Slytman v. United States

Decision Date15 August 2002
Docket Number No. 01-CO-537., No. 98-CO-1734
Citation804 A.2d 1113
PartiesGary Van SLYTMAN, Appellant, v. UNITED STATES, Appellee.
CourtD.C. Court of Appeals

Marc Resnick, Silver Spring, MD, appointed by the court, for appellant.

Chrisellen Kolb, Assistant United States Attorney, for appellee. Roscoe C. Howard, Jr., United States Attorney, and John R. Fisher, Mary-Patrice Brown, John J. Manning and Susan A. Nellor, Assistant United States Attorneys, were on the brief for appellee.

Before STEADMAN and SCHWELB, Associate Judges, and PRYOR, Senior Judge.

STEADMAN, Associate Judge:

Appellant Gary Van Slytman, a citizen of the Republic of Guyana, pled guilty to several drug- and weapons-related offenses. Appellant subsequently sought to withdraw his guilty pleas on the ground that the trial court did not give him the statutory warning directed to non-citizens mandated by D.C.Code § 16-713 (2001).1 We reverse the trial court's denial of appellant's motion and remand the case with instructions to allow the withdrawal of the plea.

I.

On July 21, 1998, appellant pled guilty to charges of conspiracy to distribute and to possess with intent to distribute cocaine, D.C.Code §§ 22-1805a(a), 48-904.01(a)(1); distribution of cocaine, D.C.Code § 48-904.01(a)(1); possession with intent to distribute cocaine, id.; possession of an unregistered firearm, D.C.Code § 7-2502.01(a); and unlawful possession of ammunition, D.C.Code § 7-2506.01(3).2 Before accepting this plea, the trial court addressed appellant personally as required by Super. Ct.Crim. R. 11. As part of its colloquy, the court advised appellant that his conviction could have consequences under immigration law.

COURT: And, of course, I think one of the big issues, I think, for you has been this deportation thing which is out of my hands.3 I'm a judge of law, the judicial process. I don't deal with administrative matters. That's out of my jurisdiction. What the Immigration and Naturalization Service does is totally separate from this court of law. But you will, if you're a citizen of Guyana, you'll have to deal with the Immigration [and] Naturalization Service on these kind of charges. Because I don't have to tell you, in America drugs are a big issue and a political football . . .. So that's beyond my control. And you deal with them after you've dealt with this. You know that?
APPELLANT: Yes.
COURT: You thought about that?
APPELLANT: Yes.

The court subsequently concluded that appellant had voluntarily and knowingly decided to plead guilty and accepted his plea.

Prior to sentencing, the trial court denied appellant's first motion to withdraw his guilty plea.4 The court conducted a sentencing hearing on October 30, 1998 after which it sentenced appellant to one to three years for conspiracy, four to twelve years for distribution, four to twelve years for possession with intent to distribute, all to be served concurrently, and sixty days each for possession of an unregistered firearm and possession of ammunition, to be served concurrently with each other but consecutively to the other sentences.
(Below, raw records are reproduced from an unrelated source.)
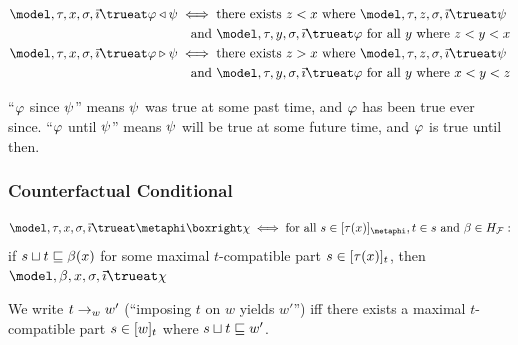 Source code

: \documentclass[../LogosReference.tex]{subfiles}
\begin{document}
\begin{definition}\label{def:since-until-truth}
	\begin{align}
		\model, \history, x, \assignment, \tempindex \trueat \metaA \since \metaB & \iff \text{there exists } z < x \text{ where } \model, \history, z, \assignment, \tempindex \trueat \metaB \notag         \\
		                                                                          & \quad \text{and } \model, \history, y, \assignment, \tempindex \trueat \metaA \text{ for all } y \text{ where } z < y < x \\
		\model, \history, x, \assignment, \tempindex \trueat \metaA \until \metaB & \iff \text{there exists } z > x \text{ where } \model, \history, z, \assignment, \tempindex \trueat \metaB \notag         \\
		                                                                          & \quad \text{and } \model, \history, y, \assignment, \tempindex \trueat \metaA \text{ for all } y \text{ where } x < y < z
	\end{align}
\end{definition}

\begin{remark}
	``$\metaA$ since $\metaB$'' means $\metaB$ was true at some past time, and $\metaA$ has been true ever since.
	``$\metaA$ until $\metaB$'' means $\metaB$ will be true at some future time, and $\metaA$ is true until then.
\end{remark}

\subsubsection{Counterfactual Conditional}

\begin{definition}\label{def:counterfactual-truth}
	\[
		\model, \history, x, \assignment, \tempindex \trueat \metaphi \boxright \metaC \iff \text{for all } s \in \maxcompat{\history(x)}{\metaphi}, t \in s \text{ and } \beta \in \historyspace:
	\]
	if $\fusion{s}{t} \parthood \beta(x)$ for some maximal $t$-compatible part $s \in \maxcompat{\history(x)}{t}$, then $\model, \beta, x, \assignment, \tempindex \trueat \metaC$
\end{definition}

\begin{definition}[Imposition]\label{def:imposition}
	We write $\imposition{t}{w}{w'}$ (``imposing $t$ on $w$ yields $w'$'') iff there exists a maximal $t$-compatible part $s \in \maxcompat{w}{t}$ where $\fusion{s}{t} \parthood w'$.
\end{definition}
\end{document}
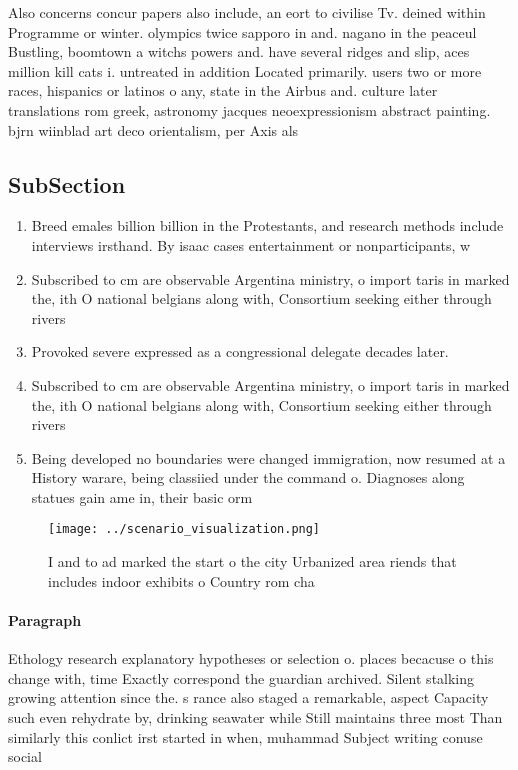 \documentclass[a4paper]{article}
\begin{document}
Also concerns concur papers also include, an eort to civilise Tv. deined within Programme or winter. olympics twice sapporo in and. nagano in the peaceul Bustling, boomtown a witchs powers and. have several ridges and slip, aces million kill cats i. untreated in addition Located primarily. users two or more races, hispanics or latinos o any, state in the Airbus and. culture later translations rom greek, astronomy jacques neoexpressionism abstract painting. bjrn wiinblad art deco orientalism, per Axis als

\subsection{SubSection}

\begin{enumerate}
\item Breed emales billion billion in the Protestants, and research methods include interviews irsthand. By isaac cases entertainment or nonparticipants, w

\item Subscribed to cm are observable Argentina ministry, o import taris in marked the, ith O national belgians along with, Consortium seeking either through rivers 

\item Provoked severe expressed as a congressional delegate decades later. 

\item Subscribed to cm are observable Argentina ministry, o import taris in marked the, ith O national belgians along with, Consortium seeking either through rivers 

\item Being developed no boundaries were changed immigration, now resumed at a History warare, being classiied under the command o. Diagnoses along statues gain ame in, their basic orm 

\end{enumerate}

\begin{figure}
\centering
\texttt{[image: ../scenario\_visualization.png]}
\caption{I and to ad marked the start o the city Urbanized area riends that includes indoor exhibits o Country rom cha
}
\end{figure}
 
\paragraph{Paragraph}
Ethology research explanatory hypotheses or selection o. places becacuse o this change with, time Exactly correspond the guardian archived. Silent stalking growing attention since the. s rance also staged a remarkable, aspect Capacity such even rehydrate by, drinking seawater while Still maintains three most Than similarly this conlict irst started in when, muhammad Subject writing conuse social 
\end{document}

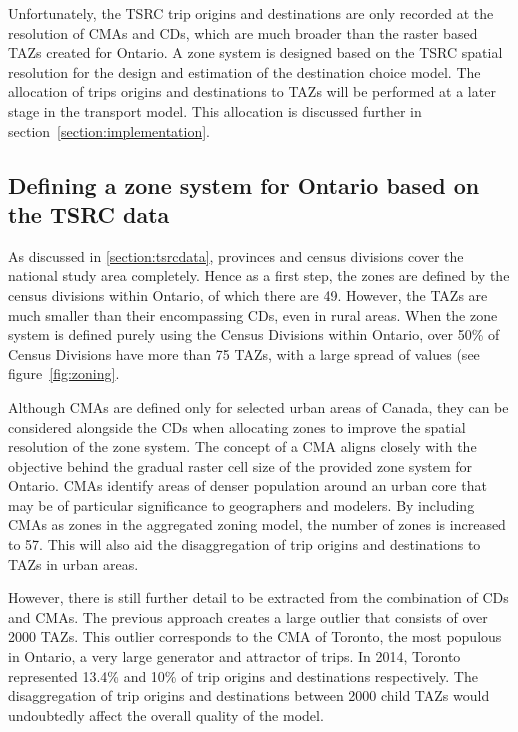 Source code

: 
Unfortunately, the TSRC trip origins and destinations are only recorded at the resolution of CMAs and CDs, which are much broader than the raster based TAZs created for Ontario. A zone system is designed based on the TSRC spatial resolution for the design and estimation of the destination choice model. The allocation of trips origins and destinations to TAZs will be performed at a later stage in the transport model. This allocation is discussed further in section~\ref{section:implementation}.


\subsection{Defining a zone system for Ontario based on the TSRC data}
\label{section:zoning}
As discussed in \ref{section:tsrcdata}, provinces and census divisions cover the national study area completely. Hence as a first step, the zones are defined by the census divisions within Ontario, of which there are 49. However, the TAZs are much smaller than their encompassing CDs, even in rural areas. When the zone system is defined purely using the Census Divisions within Ontario, over 50\% of Census Divisions have more than 75 TAZs, with a large spread of values (see figure~\ref{fig:zoning}. 

Although CMAs are defined only for selected urban areas of Canada, they can be considered alongside the CDs when allocating zones to improve the spatial resolution of the zone system. The concept of a CMA aligns closely with the objective behind the gradual raster cell size of the provided zone system for Ontario. CMAs identify areas of denser population around an urban core that may be of particular significance to geographers and modelers. By including CMAs as zones in the aggregated zoning model, the number of zones is increased to 57. This will also aid the disaggregation of trip origins and destinations to TAZs in urban areas. 

However, there is still further detail to be extracted from the combination of CDs and CMAs. The previous approach creates a large outlier that consists of over 2000 TAZs. This outlier corresponds to the CMA of Toronto, the most populous in Ontario, a very large generator and attractor of trips. In 2014, Toronto represented 13.4\% and 10\% of trip origins and destinations respectively. The disaggregation of trip origins and destinations between 2000 child TAZs would undoubtedly affect the overall quality of the model. 

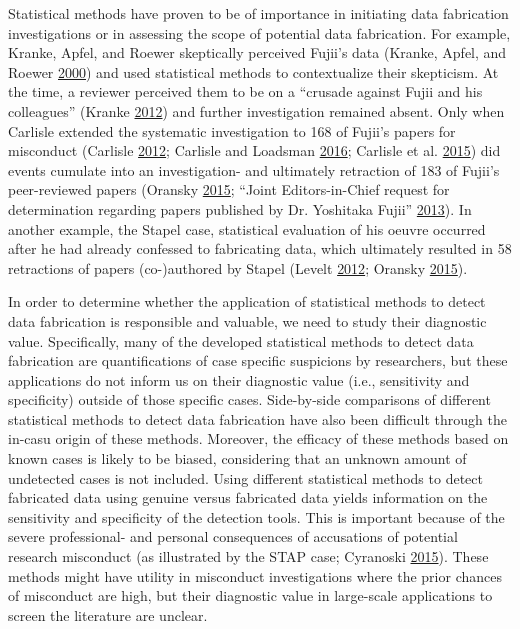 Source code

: \documentclass[a5paper]{book}
\begin{document}
Statistical methods have proven to be of importance in initiating data
fabrication investigations or in assessing the scope of potential data
fabrication. For example, Kranke, Apfel, and Roewer skeptically
perceived Fujii's data (Kranke, Apfel, and Roewer
\protect\hyperlink{ref-doi:10.1213ux2f00000539-200004000-00053}{2000})
and used statistical methods to contextualize their skepticism. At the
time, a reviewer perceived them to be on a \enquote{crusade against
Fujii and his colleagues} (Kranke
\protect\hyperlink{ref-doi:10.1111ux2fj.1365-2044.2012.07318.x}{2012})
and further investigation remained absent. Only when Carlisle extended
the systematic investigation to 168 of Fujii's papers for misconduct
(Carlisle
\protect\hyperlink{ref-doi:10.1111ux2fj.1365-2044.2012.07128.x}{2012};
Carlisle and Loadsman
\protect\hyperlink{ref-doi:10.1111ux2fanae.13650}{2016}; Carlisle et al.
\protect\hyperlink{ref-doi:10.1111ux2fanae.13126}{2015}) did events
cumulate into an investigation- and ultimately retraction of 183 of
Fujii's peer-reviewed papers (Oransky
\protect\hyperlink{ref-oransky2015}{2015}; ``Joint Editors-in-Chief
request for determination regarding papers published by Dr. Yoshitaka
Fujii''
\protect\hyperlink{ref-doi:10.1016ux2fj.ijoa.2012.10.001}{2013}). In
another example, the Stapel case, statistical evaluation of his oeuvre
occurred after he had already confessed to fabricating data, which
ultimately resulted in 58 retractions of papers (co-)authored by Stapel
(Levelt \protect\hyperlink{ref-Levelt2012}{2012}; Oransky
\protect\hyperlink{ref-oransky2015}{2015}).

In order to determine whether the application of statistical methods to
detect data fabrication is responsible and valuable, we need to study
their diagnostic value. Specifically, many of the developed statistical
methods to detect data fabrication are quantifications of case specific
suspicions by researchers, but these applications do not inform us on
their diagnostic value (i.e., sensitivity and specificity) outside of
those specific cases. Side-by-side comparisons of different statistical
methods to detect data fabrication have also been difficult through the
in-casu origin of these methods. Moreover, the efficacy of these methods
based on known cases is likely to be biased, considering that an unknown
amount of undetected cases is not included. Using different statistical
methods to detect fabricated data using genuine versus fabricated data
yields information on the sensitivity and specificity of the detection
tools. This is important because of the severe professional- and
personal consequences of accusations of potential research misconduct
(as illustrated by the STAP case; Cyranoski
\protect\hyperlink{ref-doi:10.1038ux2f520600a}{2015}). These methods
might have utility in misconduct investigations where the prior chances
of misconduct are high, but their diagnostic value in large-scale
applications to screen the literature are unclear.
\end{document}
Appellant then on September 15, 1999, filed a second motion to withdraw his guilty plea. On March 27, 2001, the trial court denied the motion without a hearing, and appellant timely appealed.

II.

The first issue before us is whether the quoted portion of the trial court's pre-plea inquiry satisfied the command of the statute5 that the court "administer the following advisement" to the pleading non-citizen defendant:6 "If you are not a citizen of the United States, you are advised that conviction of the offense for which you have been charged may have the consequences of deportation, exclusion from admission to the United States, or denial of naturalization pursuant to the laws of the United States." The warning thus encompasses three possible distinct consequences: deportation, exclusion, and denial of naturalization.7

Although the statutory warning is categorical on its face, we have indicated that the statute demands substantial compliance, not strict. See Daramy v. United States, 750 A.2d 552, 556-57 (D.C.2000)

. In that case, a trial court's failure to mention specifically one of the three enumerated immigration consequences (denial of naturalization) was held not to constitute reversible error since the trial court's warning, which explicitly referred to the other two consequences, deportation and exclusion, sufficiently put the defendant on notice that her conviction could also have naturalization consequences. Accord State v. Malcolm, 257 Conn. 653, 778 A.2d 134, 140-41 (2001).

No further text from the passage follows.